▸ Task inputs
⟨
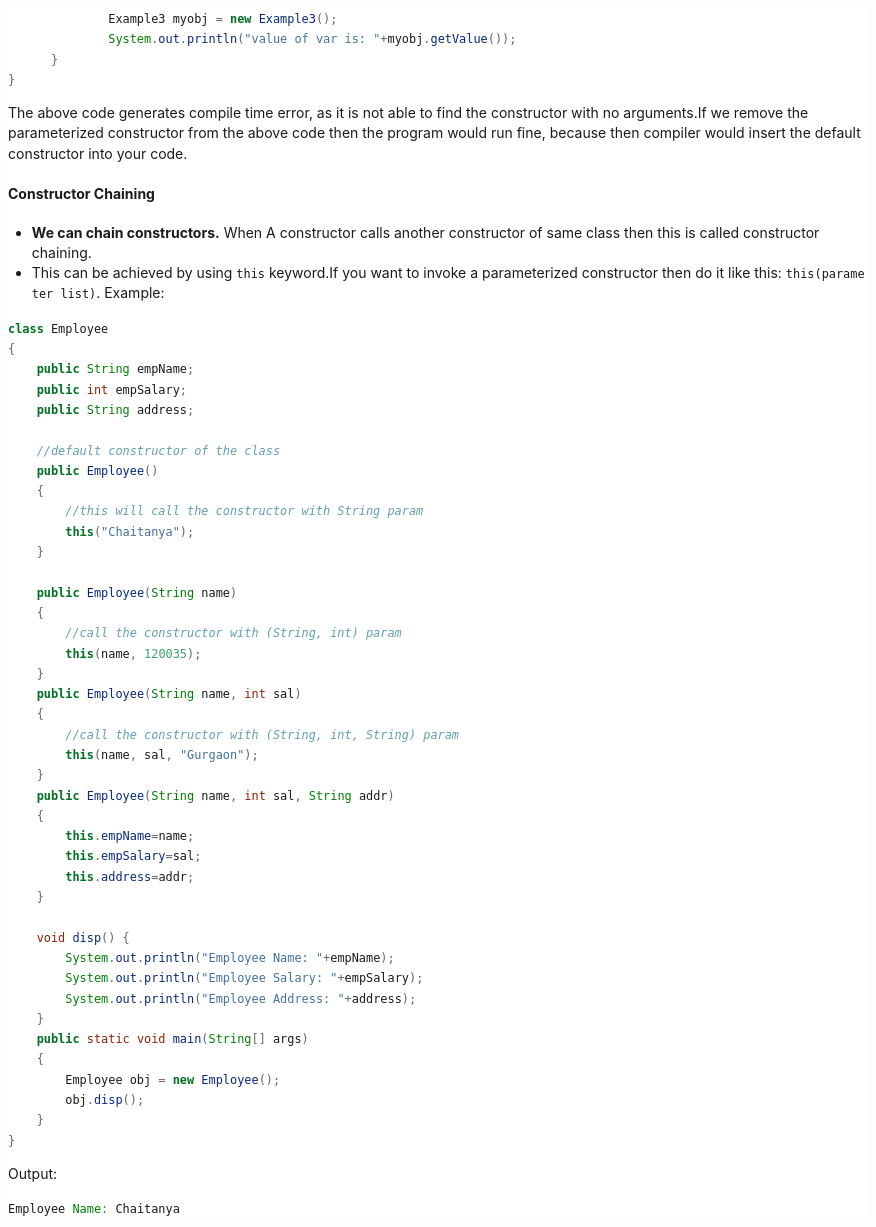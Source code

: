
 ```java
              Example3 myobj = new Example3();
              System.out.println("value of var is: "+myobj.getValue());
      }
}
```

The above code generates compile time error, as it is not able to find the constructor with no arguments.If we remove the parameterized constructor from the above code then the program would run fine, because then compiler would insert the default constructor into your code.

#### Constructor Chaining

* **We can chain constructors.** When A constructor calls another constructor of same class then this is called constructor chaining. 
* This can be achieved by using ```this``` keyword.If you want to invoke a parameterized constructor then do it like this: ```this(parameter list)```.
Example: 
```java
class Employee
{   
    public String empName;
    public int empSalary;
    public String address;

    //default constructor of the class
    public Employee()
    {
    	//this will call the constructor with String param
        this("Chaitanya");
    }

    public Employee(String name)
    {
    	//call the constructor with (String, int) param
    	this(name, 120035);
    }
    public Employee(String name, int sal)
    {
    	//call the constructor with (String, int, String) param
    	this(name, sal, "Gurgaon");
    }
    public Employee(String name, int sal, String addr)
    {
    	this.empName=name;
    	this.empSalary=sal;
    	this.address=addr;
    }

    void disp() {
    	System.out.println("Employee Name: "+empName);
    	System.out.println("Employee Salary: "+empSalary);
    	System.out.println("Employee Address: "+address);
    }
    public static void main(String[] args)
    {
        Employee obj = new Employee();
        obj.disp();
    }
}

```
Output: 
```java
Employee Name: Chaitanya
```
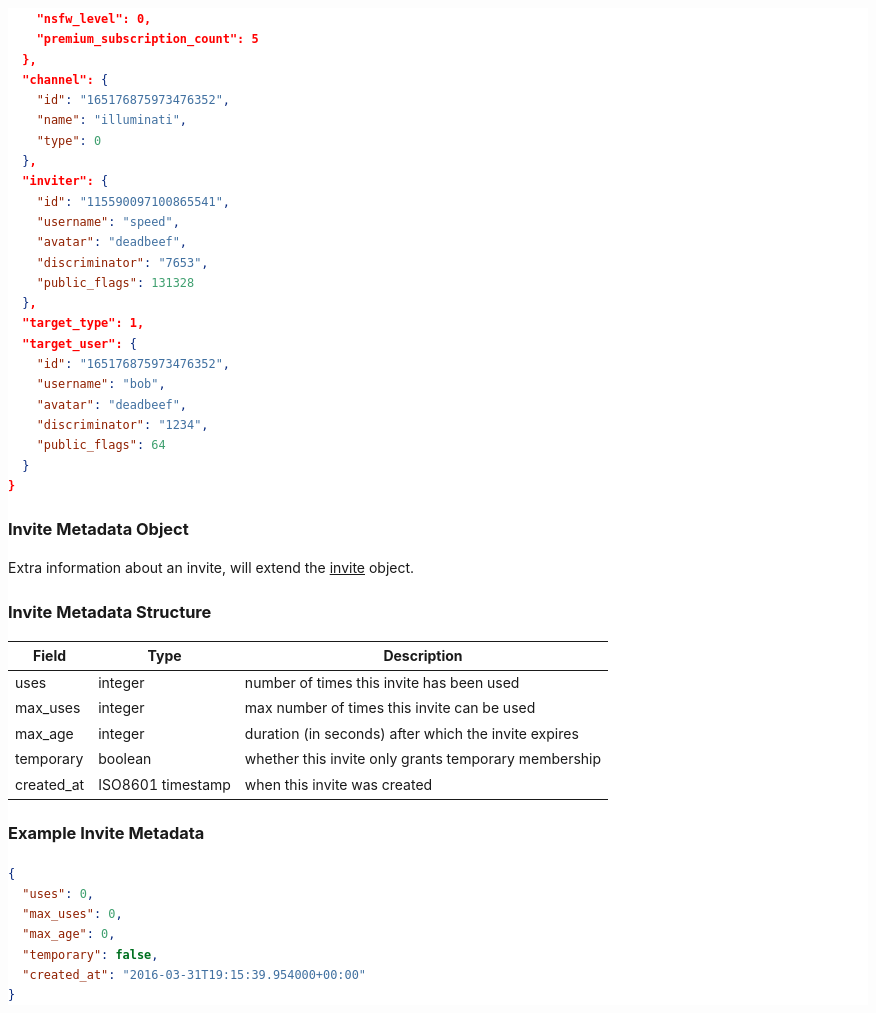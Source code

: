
 ```json
    "nsfw_level": 0,
    "premium_subscription_count": 5
  },
  "channel": {
    "id": "165176875973476352",
    "name": "illuminati",
    "type": 0
  },
  "inviter": {
    "id": "115590097100865541",
    "username": "speed",
    "avatar": "deadbeef",
    "discriminator": "7653",
    "public_flags": 131328
  },
  "target_type": 1,
  "target_user": {
    "id": "165176875973476352",
    "username": "bob",
    "avatar": "deadbeef",
    "discriminator": "1234",
    "public_flags": 64
  }
}
```


### Invite Metadata Object

Extra information about an invite, will extend the [invite](/docs/resources/invite#invite-object) object.


### Invite Metadata Structure

Field | Type | Description
--- | --- | ---
uses | integer | number of times this invite has been used
max_uses | integer | max number of times this invite can be used
max_age | integer | duration (in seconds) after which the invite expires
temporary | boolean | whether this invite only grants temporary membership
created_at | ISO8601 timestamp | when this invite was created


### Example Invite Metadata
```json
{
  "uses": 0,
  "max_uses": 0,
  "max_age": 0,
  "temporary": false,
  "created_at": "2016-03-31T19:15:39.954000+00:00"
}
```
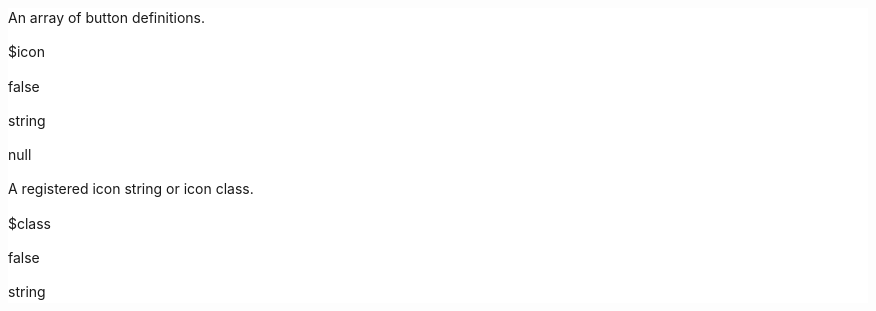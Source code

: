 </td>

<td>

An array of button definitions.

</td>

</tr>

<tr>

<td>

$icon

</td>

<td>

false

</td>

<td>

string

</td>

<td>

null

</td>

<td>

A registered icon string or icon class.

</td>

</tr>

<tr>

<td>

$class

</td>

<td>

false

</td>

<td>

string

</td>

<td>
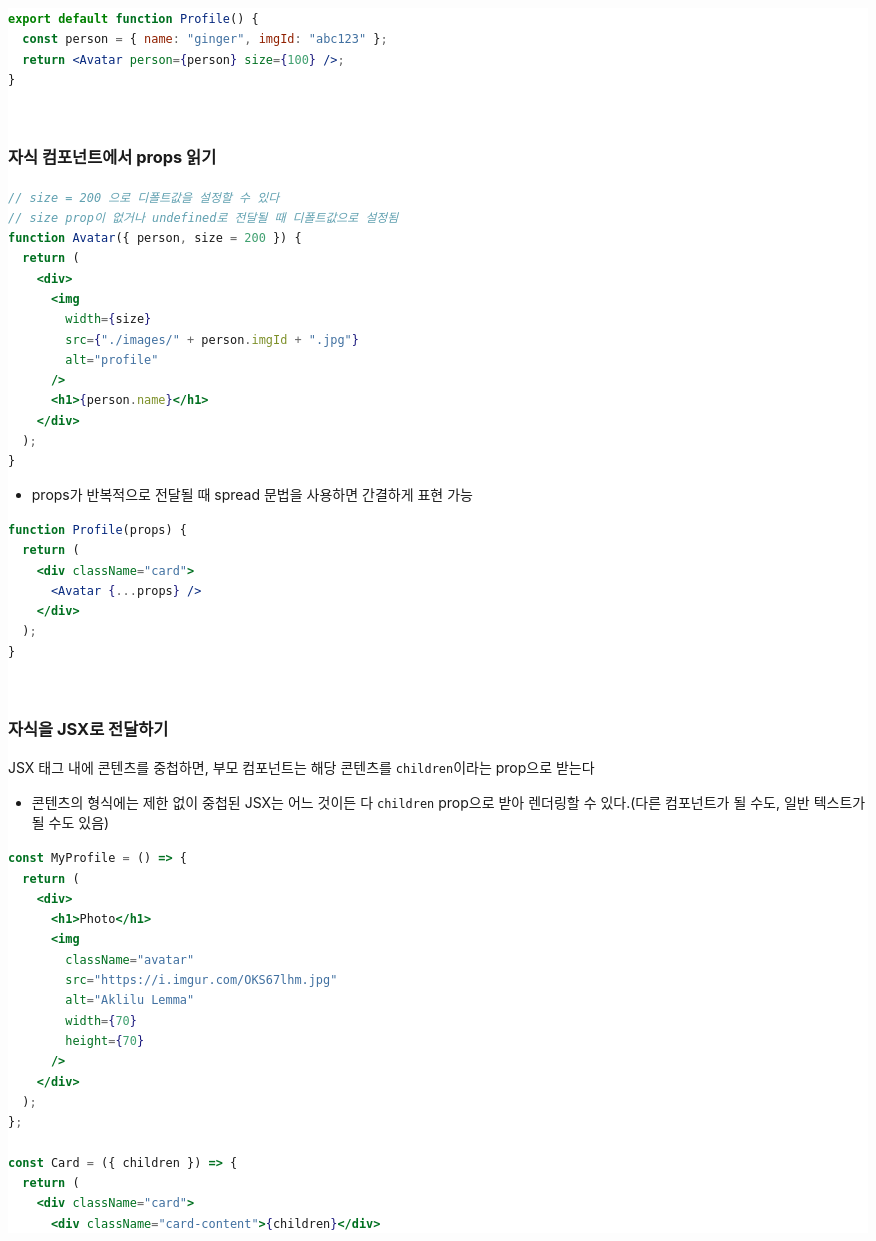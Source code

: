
```jsx
export default function Profile() {
  const person = { name: "ginger", imgId: "abc123" };
  return <Avatar person={person} size={100} />;
}
```

<br/>

### 자식 컴포넌트에서 props 읽기

```jsx
// size = 200 으로 디폴트값을 설정할 수 있다
// size prop이 없거나 undefined로 전달될 때 디폴트값으로 설정됨
function Avatar({ person, size = 200 }) {
  return (
    <div>
      <img
        width={size}
        src={"./images/" + person.imgId + ".jpg"}
        alt="profile"
      />
      <h1>{person.name}</h1>
    </div>
  );
}
```

- props가 반복적으로 전달될 때 spread 문법을 사용하면 간결하게 표현 가능

```jsx
function Profile(props) {
  return (
    <div className="card">
      <Avatar {...props} />
    </div>
  );
}
```

<br/>

### 자식을 JSX로 전달하기

JSX 태그 내에 콘텐츠를 중첩하면, 부모 컴포넌트는 해당 콘텐츠를 `children`이라는 prop으로 받는다

- 콘텐츠의 형식에는 제한 없이 중첩된 JSX는 어느 것이든 다 `children` prop으로 받아 렌더링할 수 있다.(다른 컴포넌트가 될 수도, 일반 텍스트가 될 수도 있음)

```jsx
const MyProfile = () => {
  return (
    <div>
      <h1>Photo</h1>
      <img
        className="avatar"
        src="https://i.imgur.com/OKS67lhm.jpg"
        alt="Aklilu Lemma"
        width={70}
        height={70}
      />
    </div>
  );
};

const Card = ({ children }) => {
  return (
    <div className="card">
      <div className="card-content">{children}</div>
```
⟩
▸ What is needed
Exact copy, pictures excluded: restate every record above word for word.

▸ The answer
Source code

:
 ```java
              Example3 myobj = new Example3();
              System.out.println("value of var is: "+myobj.getValue());
      }
}
```

The above code generates compile time error, as it is not able to find the constructor with no arguments.If we remove the parameterized constructor from the above code then the program would run fine, because then compiler would insert the default constructor into your code.

#### Constructor Chaining

* **We can chain constructors.** When A constructor calls another constructor of same class then this is called constructor chaining. 
* This can be achieved by using ```this``` keyword.If you want to invoke a parameterized constructor then do it like this: ```this(parameter list)```.
Example: 
```java
class Employee
{   
    public String empName;
    public int empSalary;
    public String address;

    //default constructor of the class
    public Employee()
    {
    	//this will call the constructor with String param
        this("Chaitanya");
    }

    public Employee(String name)
    {
    	//call the constructor with (String, int) param
    	this(name, 120035);
    }
    public Employee(String name, int sal)
    {
    	//call the constructor with (String, int, String) param
    	this(name, sal, "Gurgaon");
    }
    public Employee(String name, int sal, String addr)
    {
    	this.empName=name;
    	this.empSalary=sal;
    	this.address=addr;
    }

    void disp() {
    	System.out.println("Employee Name: "+empName);
    	System.out.println("Employee Salary: "+empSalary);
    	System.out.println("Employee Address: "+address);
    }
    public static void main(String[] args)
    {
        Employee obj = new Employee();
        obj.disp();
    }
}

```
Output: 
```java
Employee Name: Chaitanya
```
Source code

:
 ```json
    "nsfw_level": 0,
    "premium_subscription_count": 5
  },
  "channel": {
    "id": "165176875973476352",
    "name": "illuminati",
    "type": 0
  },
  "inviter": {
    "id": "115590097100865541",
    "username": "speed",
    "avatar": "deadbeef",
    "discriminator": "7653",
    "public_flags": 131328
  },
  "target_type": 1,
  "target_user": {
    "id": "165176875973476352",
    "username": "bob",
    "avatar": "deadbeef",
    "discriminator": "1234",
    "public_flags": 64
  }
}
```


### Invite Metadata Object

Extra information about an invite, will extend the [invite](/docs/resources/invite#invite-object) object.


### Invite Metadata Structure

Field | Type | Description
--- | --- | ---
uses | integer | number of times this invite has been used
max_uses | integer | max number of times this invite can be used
max_age | integer | duration (in seconds) after which the invite expires
temporary | boolean | whether this invite only grants temporary membership
created_at | ISO8601 timestamp | when this invite was created


### Example Invite Metadata
```json
{
  "uses": 0,
  "max_uses": 0,
  "max_age": 0,
  "temporary": false,
  "created_at": "2016-03-31T19:15:39.954000+00:00"
}
```
Source code

: </td>

<td>

An array of button definitions.

</td>

</tr>

<tr>

<td>

$icon

</td>

<td>

false

</td>

<td>

string

</td>

<td>

null

</td>

<td>

A registered icon string or icon class.

</td>

</tr>

<tr>

<td>

$class

</td>

<td>

false

</td>

<td>

string

</td>

<td>
Source code

:
```jsx
export default function Profile() {
  const person = { name: "ginger", imgId: "abc123" };
  return <Avatar person={person} size={100} />;
}
```

<br/>

### 자식 컴포넌트에서 props 읽기

```jsx
// size = 200 으로 디폴트값을 설정할 수 있다
// size prop이 없거나 undefined로 전달될 때 디폴트값으로 설정됨
function Avatar({ person, size = 200 }) {
  return (
    <div>
      <img
        width={size}
        src={"./images/" + person.imgId + ".jpg"}
        alt="profile"
      />
      <h1>{person.name}</h1>
    </div>
  );
}
```

- props가 반복적으로 전달될 때 spread 문법을 사용하면 간결하게 표현 가능

```jsx
function Profile(props) {
  return (
    <div className="card">
      <Avatar {...props} />
    </div>
  );
}
```

<br/>

### 자식을 JSX로 전달하기

JSX 태그 내에 콘텐츠를 중첩하면, 부모 컴포넌트는 해당 콘텐츠를 `children`이라는 prop으로 받는다

- 콘텐츠의 형식에는 제한 없이 중첩된 JSX는 어느 것이든 다 `children` prop으로 받아 렌더링할 수 있다.(다른 컴포넌트가 될 수도, 일반 텍스트가 될 수도 있음)

```jsx
const MyProfile = () => {
  return (
    <div>
      <h1>Photo</h1>
      <img
        className="avatar"
        src="https://i.imgur.com/OKS67lhm.jpg"
        alt="Aklilu Lemma"
        width={70}
        height={70}
      />
    </div>
  );
};

const Card = ({ children }) => {
  return (
    <div className="card">
      <div className="card-content">{children}</div>
```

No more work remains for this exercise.